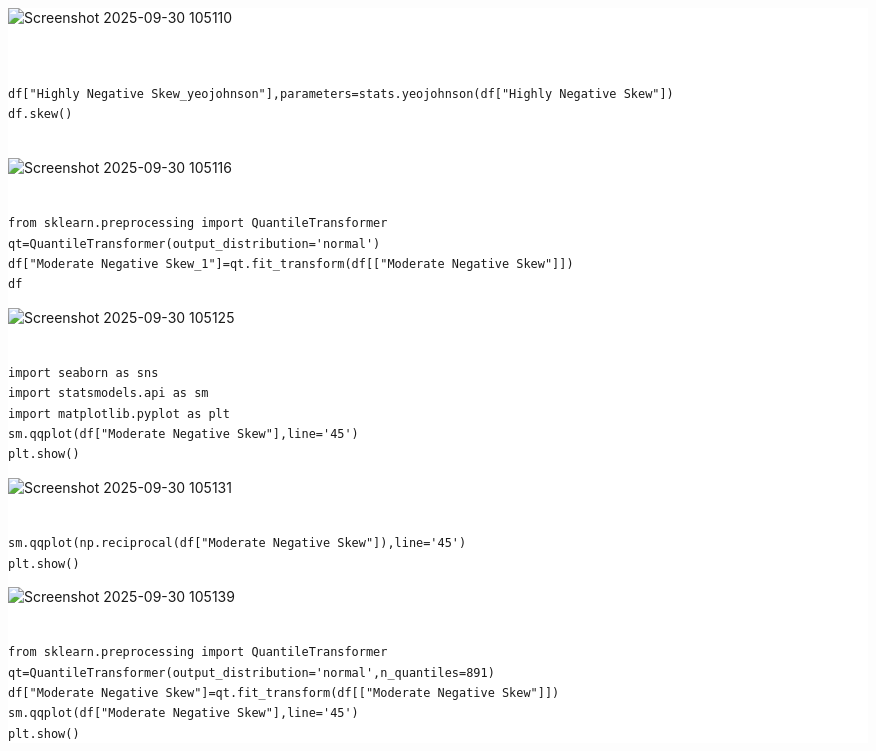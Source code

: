 <img width="790" height="360" alt="Screenshot 2025-09-30 105110" src="https://github.com/user-attachments/assets/8747e841-0f69-453e-996d-d6d8c9fec74c" />


```


df["Highly Negative Skew_yeojohnson"],parameters=stats.yeojohnson(df["Highly Negative Skew"])
df.skew()


```

<img width="1166" height="412" alt="Screenshot 2025-09-30 105116" src="https://github.com/user-attachments/assets/f1c5a70d-98e0-4b35-b07a-3113eaab8398" />

```

from sklearn.preprocessing import QuantileTransformer
qt=QuantileTransformer(output_distribution='normal')
df["Moderate Negative Skew_1"]=qt.fit_transform(df[["Moderate Negative Skew"]])
df

```


<img width="1786" height="660" alt="Screenshot 2025-09-30 105125" src="https://github.com/user-attachments/assets/751b85b2-ea2a-4d88-918d-d82745f6ff70" />



```

import seaborn as sns
import statsmodels.api as sm
import matplotlib.pyplot as plt
sm.qqplot(df["Moderate Negative Skew"],line='45')
plt.show()

```


<img width="1012" height="699" alt="Screenshot 2025-09-30 105131" src="https://github.com/user-attachments/assets/97e78707-43e4-4323-a0fb-1916eb7d7dbf" />



```

sm.qqplot(np.reciprocal(df["Moderate Negative Skew"]),line='45')
plt.show()

```

<img width="1158" height="638" alt="Screenshot 2025-09-30 105139" src="https://github.com/user-attachments/assets/f9d3f6cd-95e3-4bbe-ba52-20ac37092cdd" />

```

from sklearn.preprocessing import QuantileTransformer
qt=QuantileTransformer(output_distribution='normal',n_quantiles=891)
df["Moderate Negative Skew"]=qt.fit_transform(df[["Moderate Negative Skew"]])
sm.qqplot(df["Moderate Negative Skew"],line='45')
plt.show()

```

──────────────────────────────

Work required:
Show every line of the material that includes the string "normal".

Problem solution:
qt=QuantileTransformer(output_distribution='normal')
qt=QuantileTransformer(output_distribution='normal',n_quantiles=891)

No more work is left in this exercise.